====== RECORD SET

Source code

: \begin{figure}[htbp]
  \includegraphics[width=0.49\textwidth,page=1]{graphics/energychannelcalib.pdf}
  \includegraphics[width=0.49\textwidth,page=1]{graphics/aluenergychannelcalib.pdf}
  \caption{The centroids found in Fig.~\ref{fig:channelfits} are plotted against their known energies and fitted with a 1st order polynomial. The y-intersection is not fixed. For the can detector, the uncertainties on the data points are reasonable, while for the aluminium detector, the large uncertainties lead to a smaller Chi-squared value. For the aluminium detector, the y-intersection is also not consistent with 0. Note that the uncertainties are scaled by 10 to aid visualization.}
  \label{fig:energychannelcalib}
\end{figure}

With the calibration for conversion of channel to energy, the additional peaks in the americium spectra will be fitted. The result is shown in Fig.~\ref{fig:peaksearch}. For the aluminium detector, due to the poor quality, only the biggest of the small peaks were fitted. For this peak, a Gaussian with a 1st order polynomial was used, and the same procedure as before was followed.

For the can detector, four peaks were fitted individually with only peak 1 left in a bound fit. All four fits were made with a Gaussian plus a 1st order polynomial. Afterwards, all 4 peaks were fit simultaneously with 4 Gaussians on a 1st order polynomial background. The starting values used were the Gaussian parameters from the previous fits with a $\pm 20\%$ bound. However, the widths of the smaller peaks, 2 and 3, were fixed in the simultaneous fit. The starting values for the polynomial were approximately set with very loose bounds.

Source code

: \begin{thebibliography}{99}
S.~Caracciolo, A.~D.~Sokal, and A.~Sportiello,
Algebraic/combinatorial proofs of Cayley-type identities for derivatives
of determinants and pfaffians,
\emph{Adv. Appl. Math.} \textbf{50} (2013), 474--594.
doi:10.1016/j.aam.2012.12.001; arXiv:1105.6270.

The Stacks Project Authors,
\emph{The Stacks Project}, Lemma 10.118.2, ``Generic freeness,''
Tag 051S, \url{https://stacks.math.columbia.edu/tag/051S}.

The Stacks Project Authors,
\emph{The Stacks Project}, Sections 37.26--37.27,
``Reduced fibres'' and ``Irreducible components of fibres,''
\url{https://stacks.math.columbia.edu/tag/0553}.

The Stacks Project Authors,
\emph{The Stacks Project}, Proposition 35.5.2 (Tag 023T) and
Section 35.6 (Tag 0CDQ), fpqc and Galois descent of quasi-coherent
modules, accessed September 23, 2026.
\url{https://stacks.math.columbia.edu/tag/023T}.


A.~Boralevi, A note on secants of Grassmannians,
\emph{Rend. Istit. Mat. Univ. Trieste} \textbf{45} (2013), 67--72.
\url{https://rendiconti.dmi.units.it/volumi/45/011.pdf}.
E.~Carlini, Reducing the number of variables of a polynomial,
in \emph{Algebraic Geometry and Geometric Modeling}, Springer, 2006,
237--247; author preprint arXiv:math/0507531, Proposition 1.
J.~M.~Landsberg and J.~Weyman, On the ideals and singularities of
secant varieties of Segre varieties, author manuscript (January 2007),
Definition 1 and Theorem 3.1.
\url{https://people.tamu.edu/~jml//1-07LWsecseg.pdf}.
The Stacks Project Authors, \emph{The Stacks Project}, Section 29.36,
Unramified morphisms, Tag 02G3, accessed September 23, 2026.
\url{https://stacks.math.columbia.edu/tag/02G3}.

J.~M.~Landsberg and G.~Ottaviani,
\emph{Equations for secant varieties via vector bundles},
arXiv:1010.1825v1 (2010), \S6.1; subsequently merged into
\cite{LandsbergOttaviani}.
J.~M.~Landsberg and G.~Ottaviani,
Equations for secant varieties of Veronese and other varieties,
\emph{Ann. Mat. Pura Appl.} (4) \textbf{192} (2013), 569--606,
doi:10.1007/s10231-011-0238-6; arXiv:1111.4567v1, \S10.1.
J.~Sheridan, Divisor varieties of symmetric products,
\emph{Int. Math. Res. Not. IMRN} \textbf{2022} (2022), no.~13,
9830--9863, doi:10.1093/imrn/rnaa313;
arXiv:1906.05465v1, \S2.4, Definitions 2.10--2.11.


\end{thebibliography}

============

AIM OF THE EXERCISE
Which lines of the data contain "Algebraic"? Copy them all.

WRITTEN RESPONSE
Algebraic/combinatorial proofs of Cayley-type identities for derivatives
in \emph{Algebraic Geometry and Geometric Modeling}, Springer, 2006,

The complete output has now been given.